The earliest forms of what we now know as blues music originated from the Southern regions of the United States among communities of African Americans in the second half of the 19th Century. It came about as a result of fusing African musical traditions with Black Americans' work songs and European-American folk music. The origin of the term blues is not clear. However, many have asserted that it may have originated from the term “blue devils” which referred to the “intense visual hallucinations emanating from severe alcohol withdrawal. The phrase was widely used in Britain. In America, the phrase blue devils referred to an extreme state of sadness. In the 1800s, “blue devils” was associated with alcohol in the US. Although it is claimed the phrase could be older among the African-Americans referring to music, the first copyrighted blues track was recorded in 1912. The African-Americans are the pioneers of blues, and this is the main reason for its poor documentation partly because of racism and partly because most of them were illiterate in the early 19th Century.
Spread and Development
The first musician known to use the word blues in a song title was Antonio Maggio, who did so in 1908 in his track, “I got the blues.” It was, however, Hart Wand’s “Dallas Blues” that was the first to be copyrighted. The first African American to record and copyright blues track was Mamie Smith in 1920. It is in this year that the music was commercialized. Initially, the music was being listened in juke joints. Juke joints were areas where African American would go to rest after a day of hard work. Activities featured in these places included music, dancing, gambling, and drinking alcohol. There are several sub-genres of blues music which include classic female blues, country blues, electric blues, and the boogie-woogie blues among others. In the 1950s, the electric blues became very famous and dominated the mainstream media waves. In 1970, white Americans became part of the audience of what was previously black man's music. Currently, blues commands a religious following with the internet helping artists to connect with their fans.

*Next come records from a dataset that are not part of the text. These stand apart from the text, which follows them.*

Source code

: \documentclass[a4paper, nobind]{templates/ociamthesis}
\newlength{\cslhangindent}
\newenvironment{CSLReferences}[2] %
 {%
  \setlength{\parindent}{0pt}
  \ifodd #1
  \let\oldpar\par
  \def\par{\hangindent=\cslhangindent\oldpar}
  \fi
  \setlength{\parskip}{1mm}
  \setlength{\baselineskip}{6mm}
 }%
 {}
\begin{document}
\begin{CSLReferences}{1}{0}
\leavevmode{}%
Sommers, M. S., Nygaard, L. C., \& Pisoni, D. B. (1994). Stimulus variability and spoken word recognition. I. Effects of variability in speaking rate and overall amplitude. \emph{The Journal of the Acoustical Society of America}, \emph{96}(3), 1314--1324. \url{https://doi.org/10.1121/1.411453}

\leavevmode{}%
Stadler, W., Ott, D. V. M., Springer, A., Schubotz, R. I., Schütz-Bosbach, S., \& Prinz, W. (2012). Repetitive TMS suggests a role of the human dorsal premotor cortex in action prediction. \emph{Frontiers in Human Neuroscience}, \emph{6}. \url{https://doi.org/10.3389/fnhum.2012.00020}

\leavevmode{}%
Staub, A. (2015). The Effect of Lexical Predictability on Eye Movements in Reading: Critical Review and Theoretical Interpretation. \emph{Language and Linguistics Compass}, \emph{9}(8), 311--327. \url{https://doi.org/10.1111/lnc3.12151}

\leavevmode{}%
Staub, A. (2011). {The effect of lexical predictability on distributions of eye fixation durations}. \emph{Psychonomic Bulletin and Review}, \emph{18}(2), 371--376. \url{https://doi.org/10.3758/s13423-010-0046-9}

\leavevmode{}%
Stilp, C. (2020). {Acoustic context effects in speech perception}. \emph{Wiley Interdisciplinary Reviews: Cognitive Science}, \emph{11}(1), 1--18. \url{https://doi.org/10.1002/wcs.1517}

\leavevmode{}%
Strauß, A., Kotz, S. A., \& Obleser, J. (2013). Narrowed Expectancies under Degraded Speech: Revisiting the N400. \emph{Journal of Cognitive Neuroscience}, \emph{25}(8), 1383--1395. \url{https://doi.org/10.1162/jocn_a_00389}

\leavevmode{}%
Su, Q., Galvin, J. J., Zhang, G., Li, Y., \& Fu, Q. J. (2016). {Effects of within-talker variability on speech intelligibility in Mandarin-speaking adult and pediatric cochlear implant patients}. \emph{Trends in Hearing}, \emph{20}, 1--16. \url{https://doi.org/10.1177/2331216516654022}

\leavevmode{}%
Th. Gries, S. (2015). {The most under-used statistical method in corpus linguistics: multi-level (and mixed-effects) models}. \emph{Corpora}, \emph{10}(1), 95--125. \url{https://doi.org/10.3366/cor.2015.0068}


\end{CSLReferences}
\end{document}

Notable Blues Artists, Past and Present
One of the greatest personalities in blues music history was Blind Lemon Jefferson, who was born in 1893 and died in 1929. Many have referred to him as the "Father of Texas Blues". He was born blind though some reports have indicated that it was partial blindness. His career peak was between 1926 and 1929 when he met his death. During this short period, he recorded over 100 tracks. He was talented I playing the guitar and most young artists found it difficult to imitate his style. Another big name was Gertrude Malissa, popularly known as Ma Rainey. She was one of the earliest black women to become a professional blues singer and one of the first artists to record. She died of heart attack in 1939, and in 1990, she was inducted into the Blues Foundation Hall of Fame. Other notable artists inducted include Jimmie Rodgers, Bill Monroe, Duke Ellington, and Isaac Watts.

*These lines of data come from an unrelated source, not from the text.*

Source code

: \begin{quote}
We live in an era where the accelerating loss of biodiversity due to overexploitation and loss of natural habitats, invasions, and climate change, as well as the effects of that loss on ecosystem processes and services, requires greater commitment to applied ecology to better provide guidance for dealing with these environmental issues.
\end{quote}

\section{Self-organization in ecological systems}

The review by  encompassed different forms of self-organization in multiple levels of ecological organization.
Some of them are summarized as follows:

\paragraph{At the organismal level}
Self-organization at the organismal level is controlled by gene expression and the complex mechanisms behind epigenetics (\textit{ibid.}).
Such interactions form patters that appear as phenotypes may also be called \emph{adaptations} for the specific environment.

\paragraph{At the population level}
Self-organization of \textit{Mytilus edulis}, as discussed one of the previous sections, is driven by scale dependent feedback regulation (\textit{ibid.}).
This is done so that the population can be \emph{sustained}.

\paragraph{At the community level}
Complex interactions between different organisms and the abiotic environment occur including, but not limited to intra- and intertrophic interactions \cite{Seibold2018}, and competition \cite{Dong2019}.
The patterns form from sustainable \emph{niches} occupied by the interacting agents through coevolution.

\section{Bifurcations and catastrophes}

Greater Significance and Lasting Legacy
Music experts have argued that blues lies at the foundation of most other popular contemporary music styles. These include jazz, country, soul, R&B, funk, rock, and hip hop. Also, it helped the African-Americans to release their sorrows and grief during the enslavement era. In today’s world, young people use blues to show their deeper emotions. At first, it was seen as an African music genre but has evolved over time and connects different races.